(Dataset records)
↓

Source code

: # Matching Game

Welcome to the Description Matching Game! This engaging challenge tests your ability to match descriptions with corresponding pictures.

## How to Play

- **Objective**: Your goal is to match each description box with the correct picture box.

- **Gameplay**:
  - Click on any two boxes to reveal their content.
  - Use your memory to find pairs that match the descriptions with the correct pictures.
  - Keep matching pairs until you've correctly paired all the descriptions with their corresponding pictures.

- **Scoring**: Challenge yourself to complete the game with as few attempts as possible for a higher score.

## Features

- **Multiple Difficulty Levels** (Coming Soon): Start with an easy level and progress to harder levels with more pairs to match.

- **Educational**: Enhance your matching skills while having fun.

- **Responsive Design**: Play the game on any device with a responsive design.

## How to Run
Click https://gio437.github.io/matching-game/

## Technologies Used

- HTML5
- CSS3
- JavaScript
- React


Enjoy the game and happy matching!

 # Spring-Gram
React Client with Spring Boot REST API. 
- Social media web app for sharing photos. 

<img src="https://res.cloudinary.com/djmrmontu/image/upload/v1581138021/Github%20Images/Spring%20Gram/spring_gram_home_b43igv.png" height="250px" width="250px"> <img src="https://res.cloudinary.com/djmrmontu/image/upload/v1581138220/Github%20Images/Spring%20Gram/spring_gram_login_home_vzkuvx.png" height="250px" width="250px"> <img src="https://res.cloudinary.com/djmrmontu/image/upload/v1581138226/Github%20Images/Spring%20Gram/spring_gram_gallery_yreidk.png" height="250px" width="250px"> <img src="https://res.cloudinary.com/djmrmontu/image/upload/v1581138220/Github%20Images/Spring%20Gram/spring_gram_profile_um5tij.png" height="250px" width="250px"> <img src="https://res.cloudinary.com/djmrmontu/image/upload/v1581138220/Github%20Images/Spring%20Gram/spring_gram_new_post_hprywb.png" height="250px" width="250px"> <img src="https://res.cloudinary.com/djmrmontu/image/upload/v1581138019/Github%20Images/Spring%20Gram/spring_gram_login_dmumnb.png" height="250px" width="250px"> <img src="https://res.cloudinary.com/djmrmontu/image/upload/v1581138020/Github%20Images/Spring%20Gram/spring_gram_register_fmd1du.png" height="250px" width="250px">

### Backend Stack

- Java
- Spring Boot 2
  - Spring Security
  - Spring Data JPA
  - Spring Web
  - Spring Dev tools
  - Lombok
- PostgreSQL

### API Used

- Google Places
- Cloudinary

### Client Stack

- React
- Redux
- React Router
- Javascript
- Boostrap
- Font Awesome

↑

# What is required
Scan the data, and report each line that uses the word "pictures".

# Exercise solution
Welcome to the Description Matching Game! This engaging challenge tests your ability to match descriptions with corresponding pictures.
  - Use your memory to find pairs that match the descriptions with the correct pictures.
  - Keep matching pairs until you've correctly paired all the descriptions with their corresponding pictures.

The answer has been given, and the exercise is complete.